Top of ENTRIES PROVIDED

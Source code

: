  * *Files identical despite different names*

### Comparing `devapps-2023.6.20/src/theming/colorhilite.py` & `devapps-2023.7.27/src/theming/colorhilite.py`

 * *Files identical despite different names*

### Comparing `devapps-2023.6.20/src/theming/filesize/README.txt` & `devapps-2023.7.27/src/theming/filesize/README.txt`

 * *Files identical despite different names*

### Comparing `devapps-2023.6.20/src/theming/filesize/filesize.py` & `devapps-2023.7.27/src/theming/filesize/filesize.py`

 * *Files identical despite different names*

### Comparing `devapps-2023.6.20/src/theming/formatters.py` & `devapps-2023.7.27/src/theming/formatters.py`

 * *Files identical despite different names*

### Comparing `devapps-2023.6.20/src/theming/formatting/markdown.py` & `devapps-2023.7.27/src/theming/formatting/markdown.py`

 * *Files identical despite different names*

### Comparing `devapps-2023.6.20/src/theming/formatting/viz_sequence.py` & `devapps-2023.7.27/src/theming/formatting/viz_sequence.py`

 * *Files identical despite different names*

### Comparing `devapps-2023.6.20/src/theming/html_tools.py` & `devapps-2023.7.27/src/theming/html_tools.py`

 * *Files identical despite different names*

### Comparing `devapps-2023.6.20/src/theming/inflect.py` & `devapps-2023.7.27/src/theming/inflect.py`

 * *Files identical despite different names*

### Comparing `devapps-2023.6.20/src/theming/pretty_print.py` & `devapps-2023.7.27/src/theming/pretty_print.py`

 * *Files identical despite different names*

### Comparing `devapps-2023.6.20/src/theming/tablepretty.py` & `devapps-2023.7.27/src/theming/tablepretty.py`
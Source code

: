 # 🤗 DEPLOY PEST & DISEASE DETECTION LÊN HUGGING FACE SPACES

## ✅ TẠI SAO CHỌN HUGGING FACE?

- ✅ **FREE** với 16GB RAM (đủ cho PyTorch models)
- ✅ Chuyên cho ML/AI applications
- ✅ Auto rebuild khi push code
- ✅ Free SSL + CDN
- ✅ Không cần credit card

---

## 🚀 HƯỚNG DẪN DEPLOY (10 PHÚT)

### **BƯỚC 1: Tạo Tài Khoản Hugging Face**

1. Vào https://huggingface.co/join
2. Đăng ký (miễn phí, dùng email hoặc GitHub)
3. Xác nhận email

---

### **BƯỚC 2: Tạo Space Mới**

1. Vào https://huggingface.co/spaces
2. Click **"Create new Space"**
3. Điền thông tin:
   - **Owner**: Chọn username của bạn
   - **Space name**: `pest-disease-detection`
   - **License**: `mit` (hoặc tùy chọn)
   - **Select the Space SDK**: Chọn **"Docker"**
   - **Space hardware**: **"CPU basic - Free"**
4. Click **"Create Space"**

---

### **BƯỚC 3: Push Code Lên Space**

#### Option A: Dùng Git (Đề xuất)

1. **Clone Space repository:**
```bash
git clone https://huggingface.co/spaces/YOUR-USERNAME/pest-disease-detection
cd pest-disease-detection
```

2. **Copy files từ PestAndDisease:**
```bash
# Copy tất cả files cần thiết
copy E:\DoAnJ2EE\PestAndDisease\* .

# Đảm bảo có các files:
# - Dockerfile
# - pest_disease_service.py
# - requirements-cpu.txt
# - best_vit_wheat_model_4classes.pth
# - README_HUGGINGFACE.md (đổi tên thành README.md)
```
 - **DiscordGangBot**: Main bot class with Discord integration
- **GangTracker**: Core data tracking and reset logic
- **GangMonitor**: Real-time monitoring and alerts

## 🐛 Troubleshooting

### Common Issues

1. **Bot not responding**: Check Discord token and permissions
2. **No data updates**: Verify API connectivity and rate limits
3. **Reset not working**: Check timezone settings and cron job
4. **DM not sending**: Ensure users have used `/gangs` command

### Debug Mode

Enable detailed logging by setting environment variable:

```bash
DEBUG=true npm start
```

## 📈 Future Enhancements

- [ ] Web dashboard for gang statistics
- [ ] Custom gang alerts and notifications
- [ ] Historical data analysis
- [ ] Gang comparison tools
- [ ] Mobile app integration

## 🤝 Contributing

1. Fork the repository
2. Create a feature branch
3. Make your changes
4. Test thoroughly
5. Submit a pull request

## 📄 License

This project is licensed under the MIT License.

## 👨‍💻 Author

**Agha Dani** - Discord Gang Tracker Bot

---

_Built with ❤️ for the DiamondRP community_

Bottom of ENTRIES PROVIDED
Top of ENTRIES PROVIDED

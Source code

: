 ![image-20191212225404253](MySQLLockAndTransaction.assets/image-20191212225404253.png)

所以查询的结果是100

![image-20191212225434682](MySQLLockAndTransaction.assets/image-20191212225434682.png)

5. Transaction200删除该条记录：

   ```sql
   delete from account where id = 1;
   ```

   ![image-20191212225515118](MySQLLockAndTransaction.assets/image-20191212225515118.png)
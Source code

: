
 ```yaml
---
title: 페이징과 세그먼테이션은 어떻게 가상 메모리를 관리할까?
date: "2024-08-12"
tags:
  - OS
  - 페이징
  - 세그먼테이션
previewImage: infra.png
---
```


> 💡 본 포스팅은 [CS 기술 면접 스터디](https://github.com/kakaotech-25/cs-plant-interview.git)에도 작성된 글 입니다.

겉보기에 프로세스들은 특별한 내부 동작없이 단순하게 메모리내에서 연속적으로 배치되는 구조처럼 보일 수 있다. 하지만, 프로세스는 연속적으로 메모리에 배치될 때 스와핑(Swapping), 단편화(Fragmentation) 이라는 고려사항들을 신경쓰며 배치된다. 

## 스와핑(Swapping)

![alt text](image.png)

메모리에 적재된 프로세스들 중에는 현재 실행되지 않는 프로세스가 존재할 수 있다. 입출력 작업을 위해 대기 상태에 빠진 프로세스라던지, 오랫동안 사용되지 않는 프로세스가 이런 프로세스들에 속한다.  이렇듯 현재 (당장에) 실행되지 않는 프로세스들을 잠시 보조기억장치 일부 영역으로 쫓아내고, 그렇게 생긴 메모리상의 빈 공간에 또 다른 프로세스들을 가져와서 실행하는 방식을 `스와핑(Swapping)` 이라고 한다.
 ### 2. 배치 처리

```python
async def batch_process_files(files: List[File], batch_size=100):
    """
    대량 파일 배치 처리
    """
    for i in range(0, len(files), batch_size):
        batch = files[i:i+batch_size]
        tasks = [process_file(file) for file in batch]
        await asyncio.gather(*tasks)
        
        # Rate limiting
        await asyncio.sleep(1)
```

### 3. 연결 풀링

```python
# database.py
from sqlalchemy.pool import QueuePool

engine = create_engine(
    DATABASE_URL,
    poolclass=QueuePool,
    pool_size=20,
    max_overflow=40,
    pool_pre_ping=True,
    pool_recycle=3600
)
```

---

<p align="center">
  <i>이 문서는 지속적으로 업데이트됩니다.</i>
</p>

Bottom of ENTRIES PROVIDED
Top of ENTRIES PROVIDED

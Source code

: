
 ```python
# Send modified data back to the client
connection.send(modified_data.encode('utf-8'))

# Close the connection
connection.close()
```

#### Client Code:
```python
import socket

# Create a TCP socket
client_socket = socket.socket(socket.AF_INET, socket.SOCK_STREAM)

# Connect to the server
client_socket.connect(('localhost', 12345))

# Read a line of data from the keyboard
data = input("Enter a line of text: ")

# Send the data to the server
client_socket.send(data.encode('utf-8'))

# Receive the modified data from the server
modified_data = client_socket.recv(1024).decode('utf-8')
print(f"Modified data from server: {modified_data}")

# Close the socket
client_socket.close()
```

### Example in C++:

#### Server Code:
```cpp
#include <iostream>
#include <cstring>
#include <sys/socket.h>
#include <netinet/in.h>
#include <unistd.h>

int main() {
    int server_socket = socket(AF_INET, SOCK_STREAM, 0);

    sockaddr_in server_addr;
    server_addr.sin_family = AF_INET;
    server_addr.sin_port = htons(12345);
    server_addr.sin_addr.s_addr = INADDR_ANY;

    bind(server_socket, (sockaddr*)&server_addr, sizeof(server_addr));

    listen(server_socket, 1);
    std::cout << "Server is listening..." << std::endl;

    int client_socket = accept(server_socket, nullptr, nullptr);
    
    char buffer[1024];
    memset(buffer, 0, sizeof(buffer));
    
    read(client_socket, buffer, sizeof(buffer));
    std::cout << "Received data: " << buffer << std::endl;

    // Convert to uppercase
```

Bottom of ENTRIES PROVIDED

* [AIM OF THE TASK]:
Wherever the word "PestAndDisease" appears in a line of the data above, copy that line.

* [TASK SOLUTION]:
2. **Copy files từ PestAndDisease:**
copy E:\DoAnJ2EE\PestAndDisease\* .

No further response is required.